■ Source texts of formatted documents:
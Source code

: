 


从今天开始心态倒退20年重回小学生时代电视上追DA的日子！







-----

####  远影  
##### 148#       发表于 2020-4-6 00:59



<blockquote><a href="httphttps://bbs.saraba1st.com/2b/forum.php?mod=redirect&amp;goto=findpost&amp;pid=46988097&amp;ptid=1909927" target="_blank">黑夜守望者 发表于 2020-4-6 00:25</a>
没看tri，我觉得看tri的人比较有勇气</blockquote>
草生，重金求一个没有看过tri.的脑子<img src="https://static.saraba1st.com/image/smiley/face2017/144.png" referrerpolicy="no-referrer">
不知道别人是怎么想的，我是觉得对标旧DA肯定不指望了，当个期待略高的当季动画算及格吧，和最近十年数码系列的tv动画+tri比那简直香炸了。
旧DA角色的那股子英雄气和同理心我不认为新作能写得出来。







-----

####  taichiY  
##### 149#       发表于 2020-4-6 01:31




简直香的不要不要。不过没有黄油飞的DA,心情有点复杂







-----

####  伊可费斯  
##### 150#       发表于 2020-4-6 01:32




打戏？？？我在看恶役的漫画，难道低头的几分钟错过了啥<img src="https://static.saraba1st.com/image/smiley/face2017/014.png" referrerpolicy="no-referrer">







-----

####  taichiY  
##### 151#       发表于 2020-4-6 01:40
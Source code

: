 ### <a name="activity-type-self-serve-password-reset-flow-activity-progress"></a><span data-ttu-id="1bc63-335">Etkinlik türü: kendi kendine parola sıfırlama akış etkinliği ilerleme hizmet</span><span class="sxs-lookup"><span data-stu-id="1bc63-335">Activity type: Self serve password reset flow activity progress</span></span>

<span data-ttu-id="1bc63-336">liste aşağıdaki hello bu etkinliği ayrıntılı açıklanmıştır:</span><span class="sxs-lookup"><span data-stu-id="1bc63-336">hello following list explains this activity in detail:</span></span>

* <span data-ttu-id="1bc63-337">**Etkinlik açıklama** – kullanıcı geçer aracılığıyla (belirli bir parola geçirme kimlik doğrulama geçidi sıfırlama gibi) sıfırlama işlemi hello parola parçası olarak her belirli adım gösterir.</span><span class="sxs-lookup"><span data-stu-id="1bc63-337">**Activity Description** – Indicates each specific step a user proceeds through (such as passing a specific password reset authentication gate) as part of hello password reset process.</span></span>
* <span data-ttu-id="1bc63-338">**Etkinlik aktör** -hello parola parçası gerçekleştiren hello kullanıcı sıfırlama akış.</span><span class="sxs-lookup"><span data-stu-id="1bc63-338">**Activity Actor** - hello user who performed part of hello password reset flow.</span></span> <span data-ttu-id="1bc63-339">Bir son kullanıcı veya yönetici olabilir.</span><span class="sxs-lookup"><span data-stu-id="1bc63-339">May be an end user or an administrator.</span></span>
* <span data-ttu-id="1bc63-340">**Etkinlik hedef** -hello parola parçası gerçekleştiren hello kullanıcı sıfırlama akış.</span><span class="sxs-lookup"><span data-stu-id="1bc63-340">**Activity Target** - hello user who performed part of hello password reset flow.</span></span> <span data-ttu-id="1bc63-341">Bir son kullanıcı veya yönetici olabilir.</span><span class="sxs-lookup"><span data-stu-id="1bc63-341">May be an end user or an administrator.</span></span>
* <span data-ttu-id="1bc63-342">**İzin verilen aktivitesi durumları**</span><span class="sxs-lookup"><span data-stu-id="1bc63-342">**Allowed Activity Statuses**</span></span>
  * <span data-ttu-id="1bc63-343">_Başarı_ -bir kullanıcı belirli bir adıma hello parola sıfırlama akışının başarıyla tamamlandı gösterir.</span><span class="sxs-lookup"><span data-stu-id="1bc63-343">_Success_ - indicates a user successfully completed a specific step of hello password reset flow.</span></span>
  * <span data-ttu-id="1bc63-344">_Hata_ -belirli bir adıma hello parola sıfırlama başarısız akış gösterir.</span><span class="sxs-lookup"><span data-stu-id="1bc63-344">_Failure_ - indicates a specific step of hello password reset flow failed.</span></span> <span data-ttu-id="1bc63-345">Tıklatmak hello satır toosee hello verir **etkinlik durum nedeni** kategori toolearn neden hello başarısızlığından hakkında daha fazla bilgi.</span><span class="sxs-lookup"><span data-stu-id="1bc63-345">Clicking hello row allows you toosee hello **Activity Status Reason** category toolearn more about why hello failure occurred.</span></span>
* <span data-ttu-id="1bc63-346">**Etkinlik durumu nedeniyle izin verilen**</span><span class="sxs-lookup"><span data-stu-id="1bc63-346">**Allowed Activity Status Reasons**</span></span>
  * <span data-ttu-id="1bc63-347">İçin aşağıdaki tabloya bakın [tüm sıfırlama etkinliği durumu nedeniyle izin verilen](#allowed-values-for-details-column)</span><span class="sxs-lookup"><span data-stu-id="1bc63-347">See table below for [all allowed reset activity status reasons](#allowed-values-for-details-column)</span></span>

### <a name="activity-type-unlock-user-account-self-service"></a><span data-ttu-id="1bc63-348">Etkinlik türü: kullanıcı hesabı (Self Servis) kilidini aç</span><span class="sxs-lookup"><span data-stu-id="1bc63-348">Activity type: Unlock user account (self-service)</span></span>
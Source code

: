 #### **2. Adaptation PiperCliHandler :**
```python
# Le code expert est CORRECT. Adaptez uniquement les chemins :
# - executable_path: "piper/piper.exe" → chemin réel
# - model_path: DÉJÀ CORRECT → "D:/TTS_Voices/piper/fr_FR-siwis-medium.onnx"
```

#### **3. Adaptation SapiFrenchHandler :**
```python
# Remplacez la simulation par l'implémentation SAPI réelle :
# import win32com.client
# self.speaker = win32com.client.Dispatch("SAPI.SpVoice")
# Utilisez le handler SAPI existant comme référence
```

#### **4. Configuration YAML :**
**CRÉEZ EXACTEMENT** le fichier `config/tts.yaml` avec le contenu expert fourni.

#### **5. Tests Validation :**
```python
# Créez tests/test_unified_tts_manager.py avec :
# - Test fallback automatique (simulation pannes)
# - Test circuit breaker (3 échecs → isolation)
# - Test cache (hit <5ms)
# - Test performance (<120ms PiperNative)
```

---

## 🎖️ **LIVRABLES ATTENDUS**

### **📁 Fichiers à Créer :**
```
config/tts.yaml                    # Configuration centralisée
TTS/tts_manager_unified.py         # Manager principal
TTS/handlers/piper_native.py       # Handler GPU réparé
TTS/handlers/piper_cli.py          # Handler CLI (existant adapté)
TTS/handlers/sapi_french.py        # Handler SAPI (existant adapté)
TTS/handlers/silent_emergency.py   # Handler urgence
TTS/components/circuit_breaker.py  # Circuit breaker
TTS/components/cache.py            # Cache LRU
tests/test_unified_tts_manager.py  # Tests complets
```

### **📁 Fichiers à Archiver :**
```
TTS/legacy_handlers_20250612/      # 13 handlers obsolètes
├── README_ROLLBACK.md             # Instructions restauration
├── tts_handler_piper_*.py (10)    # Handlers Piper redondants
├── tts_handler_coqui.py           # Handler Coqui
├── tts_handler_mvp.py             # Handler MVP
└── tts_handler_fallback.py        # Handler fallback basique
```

■ Task directions: As listed above, the lines from the line with "发表于 2020-4-6 01:31" to the line with "aktör** -hello parola" are to be echoed exactly, with both ends included and nothing added.

■ Reply:
##### 149#       发表于 2020-4-6 01:31




简直香的不要不要。不过没有黄油飞的DA,心情有点复杂







-----

####  伊可费斯  
##### 150#       发表于 2020-4-6 01:32




打戏？？？我在看恶役的漫画，难道低头的几分钟错过了啥<img src="https://static.saraba1st.com/image/smiley/face2017/014.png" referrerpolicy="no-referrer">







-----

####  taichiY  
##### 151#       发表于 2020-4-6 01:40
Source code

: ### <a name="activity-type-self-serve-password-reset-flow-activity-progress"></a><span data-ttu-id="1bc63-335">Etkinlik türü: kendi kendine parola sıfırlama akış etkinliği ilerleme hizmet</span><span class="sxs-lookup"><span data-stu-id="1bc63-335">Activity type: Self serve password reset flow activity progress</span></span>

<span data-ttu-id="1bc63-336">liste aşağıdaki hello bu etkinliği ayrıntılı açıklanmıştır:</span><span class="sxs-lookup"><span data-stu-id="1bc63-336">hello following list explains this activity in detail:</span></span>

* <span data-ttu-id="1bc63-337">**Etkinlik açıklama** – kullanıcı geçer aracılığıyla (belirli bir parola geçirme kimlik doğrulama geçidi sıfırlama gibi) sıfırlama işlemi hello parola parçası olarak her belirli adım gösterir.</span><span class="sxs-lookup"><span data-stu-id="1bc63-337">**Activity Description** – Indicates each specific step a user proceeds through (such as passing a specific password reset authentication gate) as part of hello password reset process.</span></span>
* <span data-ttu-id="1bc63-338">**Etkinlik aktör** -hello parola parçası gerçekleştiren hello kullanıcı sıfırlama akış.</span><span class="sxs-lookup"><span data-stu-id="1bc63-338">**Activity Actor** - hello user who performed part of hello password reset flow.</span></span> <span data-ttu-id="1bc63-339">Bir son kullanıcı veya yönetici olabilir.</span><span class="sxs-lookup"><span data-stu-id="1bc63-339">May be an end user or an administrator.</span></span>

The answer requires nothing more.